Shifting Power in Practice
ToGETHER at the Regional Humanitarian Partnership Week Asia Pacific 2025

The Regional Humanitarian Partnership Week (RHPW) Asia Pacific 2025, held in Bangkok from 8 –10 December 2025 and co-organized by ICVA, ADRRN, Community World Service Asia, and OCHA, brought together humanitarian actors from across the region to reflect on how aid systems must change in response to growing crises, shrinking resources, and increasing calls for accountability. Convened under the theme “Reframing Humanitarianism for a Changing World,” the event focused on power redistribution, financing innovation, climate-humanitarian linkages, conflict-sensitive programming, and the role of local leadership in shaping effective humanitarian action.
The Asia-Pacific region sits at the intersection of these challenges. Climate-induced disasters are increasing in frequency and intensity, conflicts are becoming more complex and localized, and traditional donor funding is declining. At the same time, local and national organizations continue to respond first — and often most effectively — when crises strike. Yet, as repeatedly highlighted throughout RHPW, these same actors remain constrained by systems that were not designed for their realities.

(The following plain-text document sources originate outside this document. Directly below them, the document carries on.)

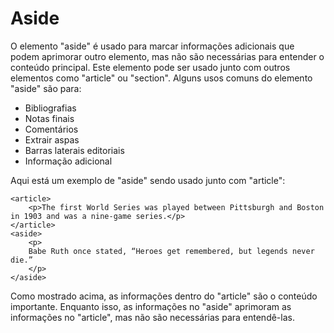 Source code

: # Aside
O elemento "aside" é usado para marcar informações adicionais que podem aprimorar outro elemento, mas não são necessárias para entender o conteúdo principal. Este elemento pode ser usado junto com outros elementos como "article" ou "section". Alguns usos comuns do elemento "aside" são para:

<ul>
<li>Bibliografias</li>
<li>Notas finais</li>
<li>Comentários</li>
<li>Extrair aspas</li>
<li>Barras laterais editoriais</li>
<li>Informação adicional</li>
</ul>

Aqui está um exemplo de "aside" sendo usado junto com "article":

    <article>
        <p>The first World Series was played between Pittsburgh and Boston in 1903 and was a nine-game series.</p>
    </article>
    <aside>
        <p>
        Babe Ruth once stated, “Heroes get remembered, but legends never die.” 
        </p>
    </aside>

Como mostrado acima, as informações dentro do "article" são o conteúdo importante. Enquanto isso, as informações no "aside" aprimoram as informações no "article", mas não são necessárias para entendê-las.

Within this regional dialogue, the ToGETHER program contributed a session on “Shifting Power: Flexible Funding for Locally Led Humanitarian Action,” drawing on concrete experiences from the Humanitarian Operation and Innovation Facility (HOIFA). Speakers included representatives from local humanitarian partners engaged in the ToGETHER program in Myanmar (Myanmar Heart Development Organization), Bangladesh (Centre for Disability in Development), Pakistan (Fast Rural Development Program) and Indonesia (Yayasan SHEEP Indonesia). Rather than discussing localization as a policy ambition, the session focused on how shifts in power, funding, and accountability are already playing out in practice across Asia-Pacific contexts.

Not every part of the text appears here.